● PROBLEM: Across the whole listing, filter for the string "запроса" and copy every line that has it.

● SUPPLIED INFORMATION:
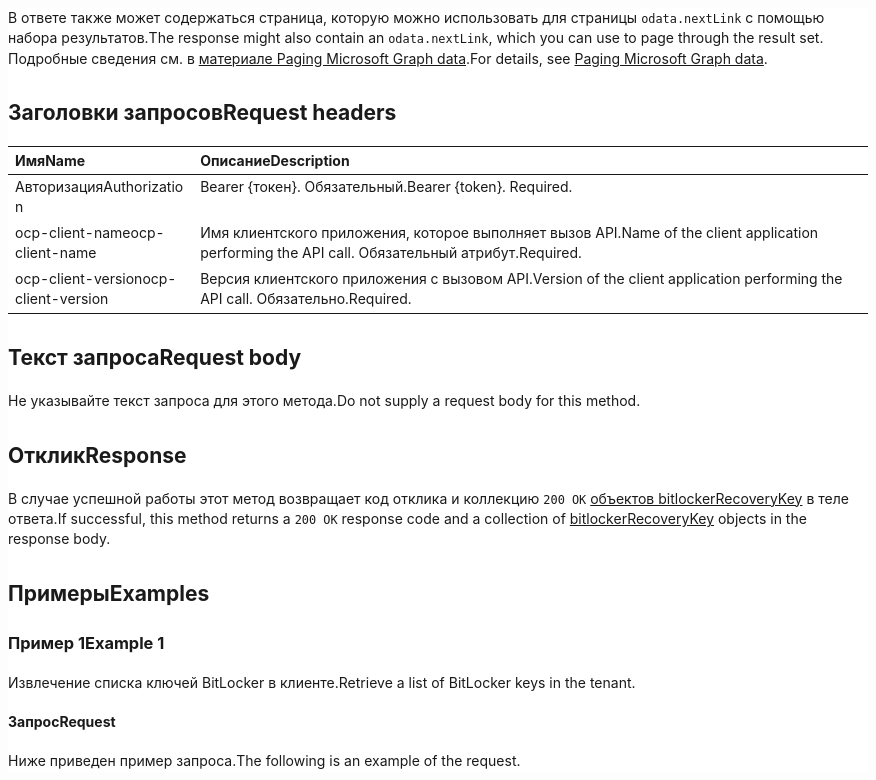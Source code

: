 <span data-ttu-id="645d1-135">В ответе также может содержаться страница, которую можно использовать для страницы `odata.nextLink` с помощью набора результатов.</span><span class="sxs-lookup"><span data-stu-id="645d1-135">The response might also contain an `odata.nextLink`, which you can use to page through the result set.</span></span> <span data-ttu-id="645d1-136">Подробные сведения см. в [материале Paging Microsoft Graph data](/graph/paging).</span><span class="sxs-lookup"><span data-stu-id="645d1-136">For details, see [Paging Microsoft Graph data](/graph/paging).</span></span>

## <a name="request-headers"></a><span data-ttu-id="645d1-137">Заголовки запросов</span><span class="sxs-lookup"><span data-stu-id="645d1-137">Request headers</span></span>
|<span data-ttu-id="645d1-138">Имя</span><span class="sxs-lookup"><span data-stu-id="645d1-138">Name</span></span>|<span data-ttu-id="645d1-139">Описание</span><span class="sxs-lookup"><span data-stu-id="645d1-139">Description</span></span>|
|:---|:---|
|<span data-ttu-id="645d1-140">Авторизация</span><span class="sxs-lookup"><span data-stu-id="645d1-140">Authorization</span></span>|<span data-ttu-id="645d1-p105">Bearer {токен}. Обязательный.</span><span class="sxs-lookup"><span data-stu-id="645d1-p105">Bearer {token}. Required.</span></span>|
|<span data-ttu-id="645d1-143">ocp-client-name</span><span class="sxs-lookup"><span data-stu-id="645d1-143">ocp-client-name</span></span>|<span data-ttu-id="645d1-144">Имя клиентского приложения, которое выполняет вызов API.</span><span class="sxs-lookup"><span data-stu-id="645d1-144">Name of the client application performing the API call.</span></span> <span data-ttu-id="645d1-145">Обязательный атрибут.</span><span class="sxs-lookup"><span data-stu-id="645d1-145">Required.</span></span>|
|<span data-ttu-id="645d1-146">ocp-client-version</span><span class="sxs-lookup"><span data-stu-id="645d1-146">ocp-client-version</span></span>|<span data-ttu-id="645d1-147">Версия клиентского приложения с вызовом API.</span><span class="sxs-lookup"><span data-stu-id="645d1-147">Version of the client application performing the API call.</span></span> <span data-ttu-id="645d1-148">Обязательно.</span><span class="sxs-lookup"><span data-stu-id="645d1-148">Required.</span></span>|

## <a name="request-body"></a><span data-ttu-id="645d1-149">Текст запроса</span><span class="sxs-lookup"><span data-stu-id="645d1-149">Request body</span></span>
<span data-ttu-id="645d1-150">Не указывайте текст запроса для этого метода.</span><span class="sxs-lookup"><span data-stu-id="645d1-150">Do not supply a request body for this method.</span></span>

## <a name="response"></a><span data-ttu-id="645d1-151">Отклик</span><span class="sxs-lookup"><span data-stu-id="645d1-151">Response</span></span>

<span data-ttu-id="645d1-152">В случае успешной работы этот метод возвращает код отклика и коллекцию `200 OK` [объектов bitlockerRecoveryKey](../resources/bitlockerrecoverykey.md) в теле ответа.</span><span class="sxs-lookup"><span data-stu-id="645d1-152">If successful, this method returns a `200 OK` response code and a collection of [bitlockerRecoveryKey](../resources/bitlockerrecoverykey.md) objects in the response body.</span></span>

## <a name="examples"></a><span data-ttu-id="645d1-153">Примеры</span><span class="sxs-lookup"><span data-stu-id="645d1-153">Examples</span></span>

### <a name="example-1"></a><span data-ttu-id="645d1-154">Пример 1</span><span class="sxs-lookup"><span data-stu-id="645d1-154">Example 1</span></span>
<span data-ttu-id="645d1-155">Извлечение списка ключей BitLocker в клиенте.</span><span class="sxs-lookup"><span data-stu-id="645d1-155">Retrieve a list of BitLocker keys in the tenant.</span></span>

#### <a name="request"></a><span data-ttu-id="645d1-156">Запрос</span><span class="sxs-lookup"><span data-stu-id="645d1-156">Request</span></span>
<span data-ttu-id="645d1-157">Ниже приведен пример запроса.</span><span class="sxs-lookup"><span data-stu-id="645d1-157">The following is an example of the request.</span></span>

● EXERCISE ANSWER:
## <a name="request-body"></a><span data-ttu-id="645d1-149">Текст запроса</span><span class="sxs-lookup"><span data-stu-id="645d1-149">Request body</span></span>
<span data-ttu-id="645d1-150">Не указывайте текст запроса для этого метода.</span><span class="sxs-lookup"><span data-stu-id="645d1-150">Do not supply a request body for this method.</span></span>
<span data-ttu-id="645d1-157">Ниже приведен пример запроса.</span><span class="sxs-lookup"><span data-stu-id="645d1-157">The following is an example of the request.</span></span>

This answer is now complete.